One curious peculiarity Gifford had. He made his old housekeeper sit in his study doing her needlework whilst he was engaged on his literary labours. To the end he maintained a warm friendship with Dr. Ireland, Dean of Westminster, son of a butcher of Ashburton, and a schoolfellow in former days, and when he died he bequeathed to him his library.
“The last month of Gifford’s life was but a slow dying”, says Mr. Smiles. “He was sleepless, feverish, oppressed by an extreme difficulty of breathing, which often deprived him of speech; and his sight had failed. Towards the end of his life he would sometimes take up a pen, and after a vain attempt to write, would throw it down, saying, ‘No, my work is done.’ Even thinking caused him pain. As his last hour drew near, his mind began to wander. ‘These books have driven me mad,’ he once said; ‘I must read my prayers.’ He passed gradually away, his pulse ceasing to beat five hours before his death. And then he slept out of life on the 31st December, 1826, in his 71st year.”
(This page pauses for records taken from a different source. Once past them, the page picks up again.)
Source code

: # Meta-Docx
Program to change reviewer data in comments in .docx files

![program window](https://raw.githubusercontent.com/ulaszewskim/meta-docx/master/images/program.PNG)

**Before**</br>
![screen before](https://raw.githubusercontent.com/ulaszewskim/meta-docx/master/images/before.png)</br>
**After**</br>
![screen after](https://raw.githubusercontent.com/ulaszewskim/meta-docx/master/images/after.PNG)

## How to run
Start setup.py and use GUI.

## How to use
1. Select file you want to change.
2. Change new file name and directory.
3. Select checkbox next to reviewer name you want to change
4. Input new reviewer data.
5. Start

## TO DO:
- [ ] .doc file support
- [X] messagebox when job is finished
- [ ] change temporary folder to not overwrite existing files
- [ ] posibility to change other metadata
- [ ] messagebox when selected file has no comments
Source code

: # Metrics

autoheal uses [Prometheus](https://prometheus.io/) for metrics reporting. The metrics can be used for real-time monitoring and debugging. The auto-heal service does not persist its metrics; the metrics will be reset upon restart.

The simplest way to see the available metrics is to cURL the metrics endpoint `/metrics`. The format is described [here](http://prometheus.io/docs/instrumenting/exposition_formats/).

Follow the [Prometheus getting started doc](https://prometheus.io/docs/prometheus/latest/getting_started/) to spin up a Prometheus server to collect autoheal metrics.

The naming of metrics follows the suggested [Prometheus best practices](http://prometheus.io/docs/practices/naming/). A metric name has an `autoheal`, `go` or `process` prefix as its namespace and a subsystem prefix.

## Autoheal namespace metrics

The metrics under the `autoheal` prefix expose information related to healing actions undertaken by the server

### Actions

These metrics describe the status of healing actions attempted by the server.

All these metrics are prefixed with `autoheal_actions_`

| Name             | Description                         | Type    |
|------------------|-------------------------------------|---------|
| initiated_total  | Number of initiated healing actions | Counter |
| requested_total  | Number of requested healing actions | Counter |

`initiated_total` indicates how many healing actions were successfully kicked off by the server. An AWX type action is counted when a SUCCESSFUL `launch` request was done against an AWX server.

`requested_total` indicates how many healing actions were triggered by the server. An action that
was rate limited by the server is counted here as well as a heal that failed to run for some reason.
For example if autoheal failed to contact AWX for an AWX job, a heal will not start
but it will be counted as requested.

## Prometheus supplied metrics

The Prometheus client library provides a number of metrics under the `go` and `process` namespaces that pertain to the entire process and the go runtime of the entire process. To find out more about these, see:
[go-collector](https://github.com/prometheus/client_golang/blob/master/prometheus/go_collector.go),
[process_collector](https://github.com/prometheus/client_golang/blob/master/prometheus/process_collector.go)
He left £25,000 of personal property. He left the bulk of it to the Rev. John Cookesley, son of his early patron, whom he also instituted residuary legatee. He also left a sum of money the interest of which was to be distributed annually among the poor of Ashburton.
Finally, one touching trait in the character of Gifford was his exceeding love for children. Looking back at his own desolate, loveless childhood, full of hardship, his heart expanded towards all little ones, and he delighted in attending juvenile parties, and rejoiced at seeing the children frisking about in the happiness of youth. His domestic favourites were his dog and his cat, both of which he dearly loved. He was also most kind and considerate to his domestic servants; and all who knew him well knew that his bark was worse than his bite; he made no answer, did not retaliate when attacked vindictively, insultingly by Hazlitt, and when William Cobbett called him “the dottrel-headed old shuffle-breeches of the Quarterly Review” he cast back no vituperative term in reply.
Gifford was a staunch friend. He left his house in James Street, Buckingham Gate, to the widow of his old friend Hoppner, the portrait painter.